The boys steal a spoon collection and some knickknacks. Before they leave, they stab the victims eight or nine times in the throat _ just to make sure.

Five years later, and it’s the end of National Victims’ Rights Week. This week is very personal for me. Memories of my aunt, uncle and cousin’s violent deaths have slammed back into my consciousness. These images have never really left, of course. They’ve simply nibbled away at my life, day by day.

Watching Ron Goldman’s sister on TV brings with it a passionate identification with other victims of violent crime. I applaud the intentions of a week that forces our country to stare down what most of us would rather scurry away from in shame.

Blood-spattered walls do not match the decor of our lives. Or the sanctity of our faiths.

This week also brings memories of my struggles with that thrashing octopus of a commandment _ forgiveness. Surely, when Jesus told us to forgive our enemies, he didn’t mean murderers. Wrong. As the years have passed, forgiveness has turned out to be a many-tentacled thing. A fight to the death in the deep waters of my faith.

First, I had to forgive the Texas press, who broadcasted the likely possibility that my uncle had gotten into an altercation. Dying was thus his fault for having a quarrel. As if he’d brought his gruesome death on himself.

Next, I had to forgive the police and Texas Rangers who’d gotten stuck on the wrong suspect for well over a year _ a long, miserable year.

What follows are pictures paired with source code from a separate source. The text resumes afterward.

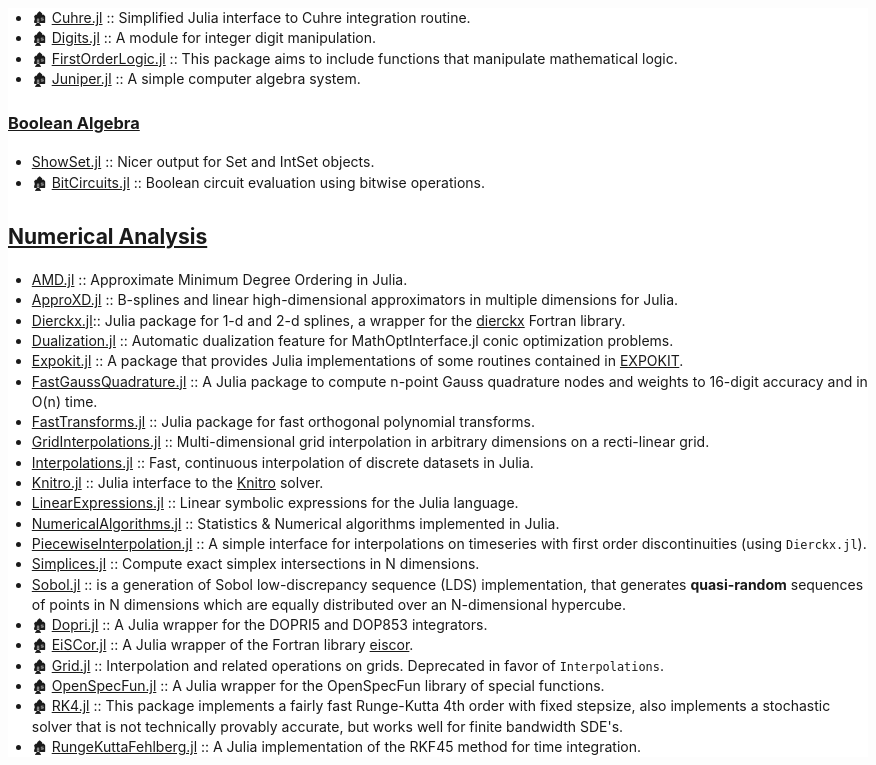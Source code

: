 + 🏚️ [Cuhre.jl](https://github.com/tflovorn/Cuhre.jl) :: Simplified Julia interface to Cuhre integration routine.
+ 🏚️ [Digits.jl](https://github.com/greenflash1357/Digits.jl) :: A module for integer digit manipulation.
+ 🏚️ [FirstOrderLogic.jl](https://github.com/TotalVerb/FirstOrderLogic.jl) :: This package aims to include functions that manipulate mathematical logic.
+ 🏚️ [Juniper.jl](https://github.com/jcrist/Juniper.jl) :: A simple computer algebra system.

### [Boolean Algebra](http://en.wikipedia.org/wiki/Category:Boolean_algebra)

+ [ShowSet.jl](https://github.com/scheinerman/ShowSet.jl) :: Nicer output for Set and IntSet objects.
+ 🏚️ [BitCircuits.jl](https://github.com/um-tech-evolution/BitCircuits.jl) :: Boolean circuit evaluation using bitwise operations.

## [Numerical Analysis](https://en.wikipedia.org/wiki/Category:Numerical_analysis)

+ [AMD.jl](https://github.com/JuliaSmoothOptimizers/AMD.jl) :: Approximate Minimum Degree Ordering in Julia.
+ [ApproXD.jl](https://github.com/floswald/ApproXD.jl) :: B-splines and linear high-dimensional approximators in multiple dimensions for Julia.
+ [Dierckx.jl](https://github.com/kbarbary/Dierckx.jl ):: Julia package for 1-d and 2-d splines, a wrapper for the [dierckx](http://www.netlib.org/dierckx/index.html) Fortran library.
+ [Dualization.jl](https://github.com/guilhermebodin/Dualization.jl) :: Automatic dualization feature for MathOptInterface.jl conic optimization problems.
+ [Expokit.jl](https://github.com/acroy/Expokit.jl) :: A package that provides Julia implementations of some routines contained in [EXPOKIT](http://www.maths.uq.edu.au/expokit).
+ [FastGaussQuadrature.jl](https://github.com/JuliaApproximation/FastGaussQuadrature.jl) :: A Julia package to compute n-point Gauss quadrature nodes and weights to 16-digit accuracy and in O(n) time.
+ [FastTransforms.jl](https://github.com/JuliaApproximation/FastTransforms.jl) :: Julia package for fast orthogonal polynomial transforms.
+ [GridInterpolations.jl](https://github.com/sisl/GridInterpolations.jl) :: Multi-dimensional grid interpolation in arbitrary dimensions on a recti-linear grid.
+ [Interpolations.jl](https://github.com/JuliaMath/Interpolations.jl) :: Fast, continuous interpolation of discrete datasets in Julia.
+ [Knitro.jl](https://github.com/jump-dev/KNITRO.jl) :: Julia interface to the [Knitro](https://www.artelys.com/knitro) solver.
+ [LinearExpressions.jl](https://github.com/cdsousa/LinearExpressions.jl) :: Linear symbolic expressions for the Julia language.
+ [NumericalAlgorithms.jl](https://github.com/mrtkp9993/NumericalAlgorithms.jl) :: Statistics & Numerical algorithms implemented in Julia.
+ [PiecewiseInterpolation.jl](https://github.com/gwater/PiecewiseInterpolation.jl) :: A simple interface for interpolations on timeseries with first order discontinuities (using `Dierckx.jl`).
+ [Simplices.jl](https://github.com/JuliaDynamics/Simplices.jl) :: Compute exact simplex intersections in N dimensions.
+ [Sobol.jl](https://github.com/stevengj/Sobol.jl) :: is a generation of Sobol low-discrepancy sequence (LDS) implementation, that generates __quasi-random__ sequences of points in N dimensions which are equally distributed over an N-dimensional hypercube.
+ 🏚️ [Dopri.jl](https://github.com/helgee/Dopri.jl) :: A Julia wrapper for the DOPRI5 and DOP853 integrators.
+ 🏚️ [EiSCor.jl](https://github.com/andreasnoack/EiSCor.jl) :: A Julia wrapper of the Fortran library [eiscor](https://github.com/jaurentz/eiscor).
+ 🏚️ [Grid.jl](https://github.com/timholy/Grid.jl) :: Interpolation and related operations on grids.  Deprecated in favor of `Interpolations`.
+ 🏚️ [OpenSpecFun.jl](https://github.com/ararslan/OpenSpecFun.jl) :: A Julia wrapper for the OpenSpecFun library of special functions.
+ 🏚️ [RK4.jl](https://github.com/ntezak/RK4.jl) :: This package implements a fairly fast Runge-Kutta 4th order with fixed stepsize, also implements a stochastic solver that is not technically provably accurate, but works well for finite bandwidth SDE's.
+ 🏚️ [RungeKuttaFehlberg.jl](https://github.com/gwater/RungeKuttaFehlberg.jl) :: A Julia implementation of the RKF45 method for time integration.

Then, when the two boys were finally apprehended, I had to forgive them in all their greasy-haired, smirking glory. In the first young man’s trial, the jury gave him the death sentence. But it was the second trial that tested my faith so sorely.


Daily my family sat on the hard benches in a courtroom in Junction, Texas. The young man admitted he murdered my relatives for the thrill. He admitted he wasn’t sorry. Then, when this cocky teen-ager turned around and stared my mother down, I wanted to grab the murder weapon and beat him over the head.

I was not kidding.

Which meant, if I take the Sermon on the Mount seriously, at that moment, I was no better than he. Which also meant I had to forgive myself .

But that wasn’t the end, or the worst. Possibly the most excruciating part of an already excruciating experience was the system of trial itself. This crime was unquestionably a violent, premeditated act. The boys had scoped the premises two weeks in advance.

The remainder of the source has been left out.